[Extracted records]
-------

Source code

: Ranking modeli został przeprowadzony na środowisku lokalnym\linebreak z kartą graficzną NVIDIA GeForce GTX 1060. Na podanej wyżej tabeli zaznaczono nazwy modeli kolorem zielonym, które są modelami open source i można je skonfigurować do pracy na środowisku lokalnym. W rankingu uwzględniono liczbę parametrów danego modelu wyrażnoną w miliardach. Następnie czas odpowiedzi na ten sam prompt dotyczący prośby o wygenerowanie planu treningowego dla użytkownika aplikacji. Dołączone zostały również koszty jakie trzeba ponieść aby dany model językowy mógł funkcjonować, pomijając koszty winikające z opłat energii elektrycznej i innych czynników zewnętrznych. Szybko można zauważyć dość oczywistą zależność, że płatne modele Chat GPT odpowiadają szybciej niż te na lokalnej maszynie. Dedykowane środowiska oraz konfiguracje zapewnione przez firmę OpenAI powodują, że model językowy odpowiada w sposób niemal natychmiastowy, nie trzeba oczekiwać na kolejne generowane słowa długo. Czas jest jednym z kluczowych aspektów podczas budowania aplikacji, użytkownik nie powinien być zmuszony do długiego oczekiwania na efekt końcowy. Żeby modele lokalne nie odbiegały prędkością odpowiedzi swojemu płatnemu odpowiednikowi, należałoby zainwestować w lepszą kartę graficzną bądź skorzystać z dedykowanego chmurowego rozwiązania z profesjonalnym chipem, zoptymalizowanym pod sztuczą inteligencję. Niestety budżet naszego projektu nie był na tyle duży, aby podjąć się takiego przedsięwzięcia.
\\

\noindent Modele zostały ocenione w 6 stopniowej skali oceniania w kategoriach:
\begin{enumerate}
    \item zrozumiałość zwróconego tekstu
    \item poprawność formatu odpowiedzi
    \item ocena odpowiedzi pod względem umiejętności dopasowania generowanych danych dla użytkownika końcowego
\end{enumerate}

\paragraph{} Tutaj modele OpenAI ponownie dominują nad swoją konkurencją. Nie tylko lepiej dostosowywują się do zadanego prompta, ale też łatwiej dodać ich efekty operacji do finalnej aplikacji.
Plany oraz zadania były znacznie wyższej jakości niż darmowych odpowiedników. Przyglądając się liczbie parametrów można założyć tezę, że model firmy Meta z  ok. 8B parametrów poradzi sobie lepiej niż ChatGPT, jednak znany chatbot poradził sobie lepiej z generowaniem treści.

-------

> PROBLEM STATEMENT: Copy every line above that holds the word "item".

> ANSWER FOR THE TASK:
    \item zrozumiałość zwróconego tekstu
    \item poprawność formatu odpowiedzi
    \item ocena odpowiedzi pod względem umiejętności dopasowania generowanych danych dla użytkownika końcowego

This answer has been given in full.